Jedną z pierwszych wsi napadniętych 19 listopada był Drelów. Najpierw wystosowano do niego ultimatum, aby zwrócił zabrane podczas rozbrojenia mienie. Mieszkańcy odpowiedzieli odmownie i zaczęli przygotowywać się do obrony. Tamtejsi peowiacy rozebrali most na przesmyku przed cmentarzem i zorganizowali zasadzkę na skraju lasu zwanego „bagno”. Część z nich pozostała przy zerwanym moście, inna część skryła się na skraju „bagna”, jednak podczas ostrzału szybko rozproszyła się po lesie. Tamże w trakcie wymiany ognia został ranny peowiak Wacław Wawdysz z Łózek. Wycofującego się z trudem Wawdysza dogonił jeden z Niemców i zadał mu śmiertelny cios bagnetem. W tym czasie druga grupa Niemców, mimo braku mostu, sforsowała niezbyt głęboki rów i zepchnęła obrońców na teren cmentarza. Tam został ranny peowiak Czarnecki. Nie miał szans na wycofanie się, gdyż Niemcy okrążyli cmentarz, a walczącym drelowcom kończyła się amunicja. Jednak na pomoc okrążonym biegł ze wsi Marek Stańczuk. Mimo iż miał tego dnia chrzest dziecka, usłyszawszy strzały, pobiegł do walczących kolegów. Przy przekraczaniu ogrodzenia cmentarnego został wzięty przez Niemców do niewoli. Ponieważ znaleziono przy nim pistolet, najpierw bestialsko go pobito, a potem zakłuto bagnetami. W tym czasie inny z peowiaków będący we wsi – Stefan Kowalczuk – wystrzelił zza jednej ze stodół i szybko odjechał w kierunku Wólki Łózeckiej. Niemcy przekonani, że w budynkach ktoś się ukrywa, podpalili cztery stodoły następujących gospodarzy: Byczyka, Hukaluka, Ostapiuka i Rabczuka. O wystrzał posądzono Stefana Hukaluka, którego zabudowania znajdowały się niedaleko. Niemcy napadli na niego i uderzyli w głowę tak silnie, że następnego dnia zmarł. Nie zważając na pożar, którego nie pozwalano gasić, napastnicy rozpoczęli szczegółową rewizję w reszcie wsi, poszukując bojowców, broni i wartościowych rzeczy. Za głównego organizatora spisku mylnie posądzili Bazylego Łaźko, który do POW wcale nie należał. Podpalono mu spichrz i mieszkanie. U innych mieszkańców rozpoczęto bezwstydny rabunek i grabież wszelkiego mienia. Po obrabowaniu Drelowa wydzielone patrole niemieckie dotarły do Łózek i Przechodziska, gdzie dokonano również rekwizycji.

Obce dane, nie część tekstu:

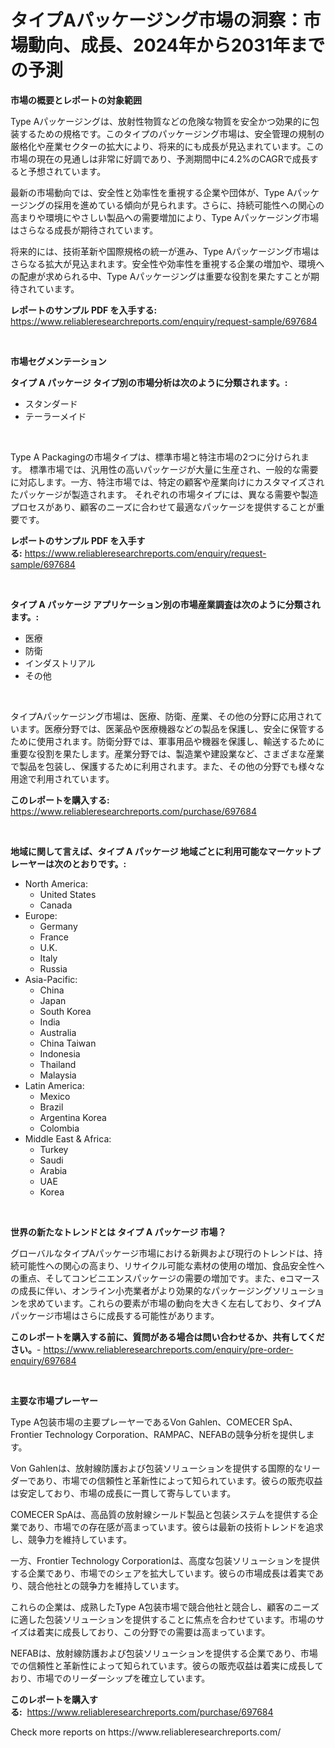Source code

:<p><h1>タイプAパッケージング市場の洞察：市場動向、成長、2024年から2031年までの予測</h1></p><p><strong>市場の概要とレポートの対象範囲</strong></p>
<p><p>Type Aパッケージングは、放射性物質などの危険な物質を安全かつ効果的に包装するための規格です。このタイプのパッケージング市場は、安全管理の規制の厳格化や産業セクターの拡大により、将来的にも成長が見込まれています。この市場の現在の見通しは非常に好調であり、予測期間中に4.2%のCAGRで成長すると予想されています。</p><p>最新の市場動向では、安全性と効率性を重視する企業や団体が、Type Aパッケージングの採用を進めている傾向が見られます。さらに、持続可能性への関心の高まりや環境にやさしい製品への需要増加により、Type Aパッケージング市場はさらなる成長が期待されています。</p><p>将来的には、技術革新や国際規格の統一が進み、Type Aパッケージング市場はさらなる拡大が見込まれます。安全性や効率性を重視する企業の増加や、環境への配慮が求められる中、Type Aパッケージングは重要な役割を果たすことが期待されています。</p></p>
<p><strong>レポートのサンプル PDF を入手する:</strong> <a href="https://www.reliableresearchreports.com/enquiry/request-sample/697684">https://www.reliableresearchreports.com/enquiry/request-sample/697684</a></p>
<p>&nbsp;</p>
<p><strong>市場セグメンテーション</strong></p>
<p><strong>タイプ A パッケージ タイプ別の市場分析は次のように分類されます。:</strong></p>
<p><ul><li>スタンダード</li><li>テーラーメイド</li></ul></p>
<p>&nbsp;</p>
<p><p>Type A Packagingの市場タイプは、標準市場と特注市場の2つに分けられます。 標準市場では、汎用性の高いパッケージが大量に生産され、一般的な需要に対応します。一方、特注市場では、特定の顧客や産業向けにカスタマイズされたパッケージが製造されます。 それぞれの市場タイプには、異なる需要や製造プロセスがあり、顧客のニーズに合わせて最適なパッケージを提供することが重要です。</p></p>
<p><strong>レポートのサンプル PDF を入手する:</strong>&nbsp;<a href="https://www.reliableresearchreports.com/enquiry/request-sample/697684">https://www.reliableresearchreports.com/enquiry/request-sample/697684</a></p>
<p>&nbsp;</p>
<p><strong> タイプ A パッケージ アプリケーション別の市場産業調査は次のように分類されます。:</strong></p>
<p><ul><li>医療</li><li>防衛</li><li>インダストリアル</li><li>その他</li></ul></p>
<p>&nbsp;</p>
<p><p>タイプAパッケージング市場は、医療、防衛、産業、その他の分野に応用されています。医療分野では、医薬品や医療機器などの製品を保護し、安全に保管するために使用されます。防衛分野では、軍事用品や機器を保護し、輸送するために重要な役割を果たします。産業分野では、製造業や建設業など、さまざまな産業で製品を包装し、保護するために利用されます。また、その他の分野でも様々な用途で利用されています。</p></p>
<p><strong>このレポートを購入する:</strong>&nbsp; <a href="https://www.reliableresearchreports.com/purchase/697684">https://www.reliableresearchreports.com/purchase/697684</a></p>
<p>&nbsp;</p>
<p><strong>地域に関して言えば、タイプ A パッケージ 地域ごとに利用可能なマーケットプレーヤーは次のとおりです。:</strong></p>
<p><ul>
    <li>
        North America:
        <ul>
            <li>United States</li>
            <li>Canada</li>
        </ul>
    </li>
    <li>
        Europe:
        <ul>
            <li>Germany</li>
            <li>France</li>
            <li>U.K.</li>
            <li>Italy</li>
            <li>Russia</li>
        </ul>
    </li>
    <li>
        Asia-Pacific:
        <ul>
            <li>China</li>
            <li>Japan</li>
            <li>South Korea</li>
            <li>India</li>
            <li>Australia</li>
            <li>China Taiwan</li>
            <li>Indonesia</li>
            <li>Thailand</li>
            <li>Malaysia</li>
        </ul>
    </li>
    <li>
        Latin America:
        <ul>
            <li>Mexico</li>
            <li>Brazil</li>
            <li>Argentina Korea</li>
            <li>Colombia</li>
        </ul>
    </li>
    <li>
        Middle East & Africa:
        <ul>
            <li>Turkey</li>
            <li>Saudi</li>
            <li>Arabia</li>
            <li>UAE</li>
            <li>Korea</li>
        </ul>
    </li>
    </ul></p>
<p>&nbsp;</p>
<p><strong>世界の新たなトレンドとは タイプ A パッケージ 市場？</strong></p>
<p><p>グローバルなタイプAパッケージ市場における新興および現行のトレンドは、持続可能性への関心の高まり、リサイクル可能な素材の使用の増加、食品安全性への重点、そしてコンビニエンスパッケージの需要の増加です。また、eコマースの成長に伴い、オンライン小売業者がより効果的なパッケージングソリューションを求めています。これらの要素が市場の動向を大きく左右しており、タイプAパッケージ市場はさらに成長する可能性があります。</p></p>
<p><strong>このレポートを購入する前に、質問がある場合は問い合わせるか、共有してください。</strong>- <a href="https://www.reliableresearchreports.com/enquiry/pre-order-enquiry/697684">https://www.reliableresearchreports.com/enquiry/pre-order-enquiry/697684</a></p>
<p>&nbsp;</p>
<p><strong>主要な市場プレーヤー</strong></p>
<p><p>Type A包装市場の主要プレーヤーであるVon Gahlen、COMECER SpA、Frontier Technology Corporation、RAMPAC、NEFABの競争分析を提供します。</p><p>Von Gahlenは、放射線防護および包装ソリューションを提供する国際的なリーダーであり、市場での信頼性と革新性によって知られています。彼らの販売収益は安定しており、市場の成長に一貫して寄与しています。</p><p>COMECER SpAは、高品質の放射線シールド製品と包装システムを提供する企業であり、市場での存在感が高まっています。彼らは最新の技術トレンドを追求し、競争力を維持しています。</p><p>一方、Frontier Technology Corporationは、高度な包装ソリューションを提供する企業であり、市場でのシェアを拡大しています。彼らの市場成長は着実であり、競合他社との競争力を維持しています。</p><p>これらの企業は、成熟したType A包装市場で競合他社と競合し、顧客のニーズに適した包装ソリューションを提供することに焦点を合わせています。市場のサイズは着実に成長しており、この分野での需要は高まっています。</p><p>NEFABは、放射線防護および包装ソリューションを提供する企業であり、市場での信頼性と革新性によって知られています。彼らの販売収益は着実に成長しており、市場でのリーダーシップを確立しています。</p></p>
<p><strong>このレポートを購入する:</strong>&nbsp;&nbsp;<a href="https://www.reliableresearchreports.com/purchase/697684">https://www.reliableresearchreports.com/purchase/697684</a></p>
<p>Check more reports on https://www.reliableresearchreports.com/</p>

W tym czasie w Międzyrzecu były niemiecki komendant Kwapp, ponownie przywrócony do władzy, wezwał kilku byłych członków rady miejskiej i zwrócił się do nich z pretensją: „Na coście panowie tyle nieszczęścia narobili?”. Jeden z nich odważnie mu odpowiedział: „Przecież sami oddaliście broń młodym, toście ich potem pozabijali. Na Piszczance broni nie ma”. Zdeprymowany Kwapp zdołał tylko wyrzec „Niech będzie po staremu, jak było”.